• **Work instruction**:
The records below are to be set down word for word, with every picture left out.

----------------

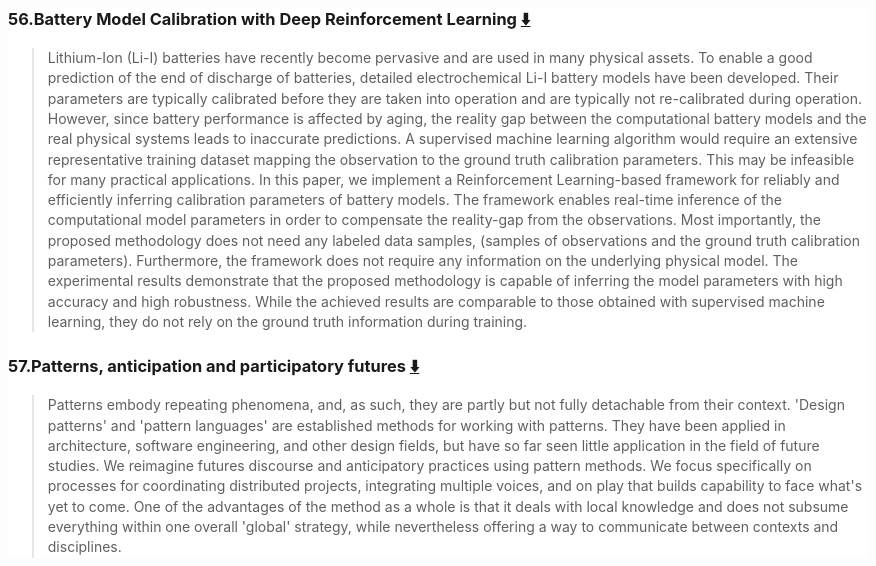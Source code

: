 ### 56.Battery Model Calibration with Deep Reinforcement Learning  [ :arrow_down: ](https://arxiv.org/pdf/2012.04010.pdf)
>  Lithium-Ion (Li-I) batteries have recently become pervasive and are used in many physical assets. To enable a good prediction of the end of discharge of batteries, detailed electrochemical Li-I battery models have been developed. Their parameters are typically calibrated before they are taken into operation and are typically not re-calibrated during operation. However, since battery performance is affected by aging, the reality gap between the computational battery models and the real physical systems leads to inaccurate predictions. A supervised machine learning algorithm would require an extensive representative training dataset mapping the observation to the ground truth calibration parameters. This may be infeasible for many practical applications. In this paper, we implement a Reinforcement Learning-based framework for reliably and efficiently inferring calibration parameters of battery models. The framework enables real-time inference of the computational model parameters in order to compensate the reality-gap from the observations. Most importantly, the proposed methodology does not need any labeled data samples, (samples of observations and the ground truth calibration parameters). Furthermore, the framework does not require any information on the underlying physical model. The experimental results demonstrate that the proposed methodology is capable of inferring the model parameters with high accuracy and high robustness. While the achieved results are comparable to those obtained with supervised machine learning, they do not rely on the ground truth information during training.      
### 57.Patterns, anticipation and participatory futures  [ :arrow_down: ](https://arxiv.org/pdf/2012.03736.pdf)
>  Patterns embody repeating phenomena, and, as such, they are partly but not fully detachable from their context. 'Design patterns' and 'pattern languages' are established methods for working with patterns. They have been applied in architecture, software engineering, and other design fields, but have so far seen little application in the field of future studies. We reimagine futures discourse and anticipatory practices using pattern methods. We focus specifically on processes for coordinating distributed projects, integrating multiple voices, and on play that builds capability to face what's yet to come. One of the advantages of the method as a whole is that it deals with local knowledge and does not subsume everything within one overall 'global' strategy, while nevertheless offering a way to communicate between contexts and disciplines.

----------------

• **Written response**:
Source code

: ### 56.Battery Model Calibration with Deep Reinforcement Learning  [ :arrow_down: ](https://arxiv.org/pdf/2012.04010.pdf)
>  Lithium-Ion (Li-I) batteries have recently become pervasive and are used in many physical assets. To enable a good prediction of the end of discharge of batteries, detailed electrochemical Li-I battery models have been developed. Their parameters are typically calibrated before they are taken into operation and are typically not re-calibrated during operation. However, since battery performance is affected by aging, the reality gap between the computational battery models and the real physical systems leads to inaccurate predictions. A supervised machine learning algorithm would require an extensive representative training dataset mapping the observation to the ground truth calibration parameters. This may be infeasible for many practical applications. In this paper, we implement a Reinforcement Learning-based framework for reliably and efficiently inferring calibration parameters of battery models. The framework enables real-time inference of the computational model parameters in order to compensate the reality-gap from the observations. Most importantly, the proposed methodology does not need any labeled data samples, (samples of observations and the ground truth calibration parameters). Furthermore, the framework does not require any information on the underlying physical model. The experimental results demonstrate that the proposed methodology is capable of inferring the model parameters with high accuracy and high robustness. While the achieved results are comparable to those obtained with supervised machine learning, they do not rely on the ground truth information during training.      
### 57.Patterns, anticipation and participatory futures  [ :arrow_down: ](https://arxiv.org/pdf/2012.03736.pdf)
>  Patterns embody repeating phenomena, and, as such, they are partly but not fully detachable from their context. 'Design patterns' and 'pattern languages' are established methods for working with patterns. They have been applied in architecture, software engineering, and other design fields, but have so far seen little application in the field of future studies. We reimagine futures discourse and anticipatory practices using pattern methods. We focus specifically on processes for coordinating distributed projects, integrating multiple voices, and on play that builds capability to face what's yet to come. One of the advantages of the method as a whole is that it deals with local knowledge and does not subsume everything within one overall 'global' strategy, while nevertheless offering a way to communicate between contexts and disciplines.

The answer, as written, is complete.